**PROBLEM TO WORK ON**
Please restate the records below verbatim, omitting every image they hold.

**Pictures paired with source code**
■ ■ ■ ■ ■

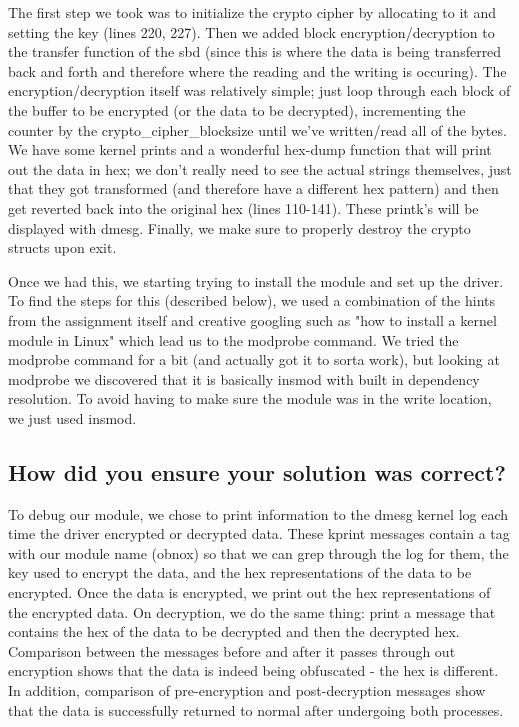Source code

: \documentclass[letterpaper,10pt,titlepage]{article}
\begin{document}
The first step we took was to initialize the crypto cipher by allocating to it and setting the key (lines 220, 227). 
Then we added block encryption/decryption to the transfer function of the sbd (since this is where the data is being transferred back and forth and therefore where the reading and the writing is occuring). 
The encryption/decryption itself was relatively simple; just loop through each block of the buffer to be encrypted (or the data to be decrypted), incrementing the counter by the crypto\_cipher\_blocksize until we've written/read all of the bytes.  
We have some kernel prints and a wonderful hex-dump function that will print out the data in hex; we don't really need to see the actual strings themselves, just that they got transformed (and therefore have a different hex pattern) and then get reverted back into the original hex (lines 110-141). 
These printk's will be displayed with dmesg. 
Finally, we make sure to properly destroy the crypto structs upon exit. 

Once we had this, we starting trying to install the module and set up the driver.
To find the steps for this (described below), we used a combination of the hints from the assignment itself and creative googling such as "how to install a kernel module in Linux" which lead us to the modprobe command. 
We tried the modprobe command for a bit (and actually got it to sorta work), but looking at modprobe we discovered that it is basically insmod with built in dependency resolution. 
To avoid having to make sure the module was in the write location, we just used insmod. 

\subsection{How did you ensure your solution was correct?}
To debug our module, we chose to print information to the dmesg kernel log each time the driver encrypted or decrypted data. 
These kprint messages contain a tag with our module name (obnox) so that we can grep through the log for them, the key used to encrypt the data, and the hex representations of the data to be encrypted.
Once the data is encrypted, we print out the hex representations of the encrypted data.
On decryption, we do the same thing: print a message that contains the hex of the data to be decrypted and then the decrypted hex. 
Comparison between the messages before and after it passes through out encryption shows that the data is indeed being obfuscated - the hex is different.
In addition, comparison of pre-encryption and post-decryption messages show that the data is successfully returned to normal after undergoing both processes.
\end{document}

■ ■ ■ ■ ■

**ANSWER BOX**
Source code

: \documentclass[letterpaper,10pt,titlepage]{article}
\begin{document}
The first step we took was to initialize the crypto cipher by allocating to it and setting the key (lines 220, 227). 
Then we added block encryption/decryption to the transfer function of the sbd (since this is where the data is being transferred back and forth and therefore where the reading and the writing is occuring). 
The encryption/decryption itself was relatively simple; just loop through each block of the buffer to be encrypted (or the data to be decrypted), incrementing the counter by the crypto\_cipher\_blocksize until we've written/read all of the bytes.  
We have some kernel prints and a wonderful hex-dump function that will print out the data in hex; we don't really need to see the actual strings themselves, just that they got transformed (and therefore have a different hex pattern) and then get reverted back into the original hex (lines 110-141). 
These printk's will be displayed with dmesg. 
Finally, we make sure to properly destroy the crypto structs upon exit. 

Once we had this, we starting trying to install the module and set up the driver.
To find the steps for this (described below), we used a combination of the hints from the assignment itself and creative googling such as "how to install a kernel module in Linux" which lead us to the modprobe command. 
We tried the modprobe command for a bit (and actually got it to sorta work), but looking at modprobe we discovered that it is basically insmod with built in dependency resolution. 
To avoid having to make sure the module was in the write location, we just used insmod. 

\subsection{How did you ensure your solution was correct?}
To debug our module, we chose to print information to the dmesg kernel log each time the driver encrypted or decrypted data. 
These kprint messages contain a tag with our module name (obnox) so that we can grep through the log for them, the key used to encrypt the data, and the hex representations of the data to be encrypted.
Once the data is encrypted, we print out the hex representations of the encrypted data.
On decryption, we do the same thing: print a message that contains the hex of the data to be decrypted and then the decrypted hex. 
Comparison between the messages before and after it passes through out encryption shows that the data is indeed being obfuscated - the hex is different.
In addition, comparison of pre-encryption and post-decryption messages show that the data is successfully returned to normal after undergoing both processes.
\end{document}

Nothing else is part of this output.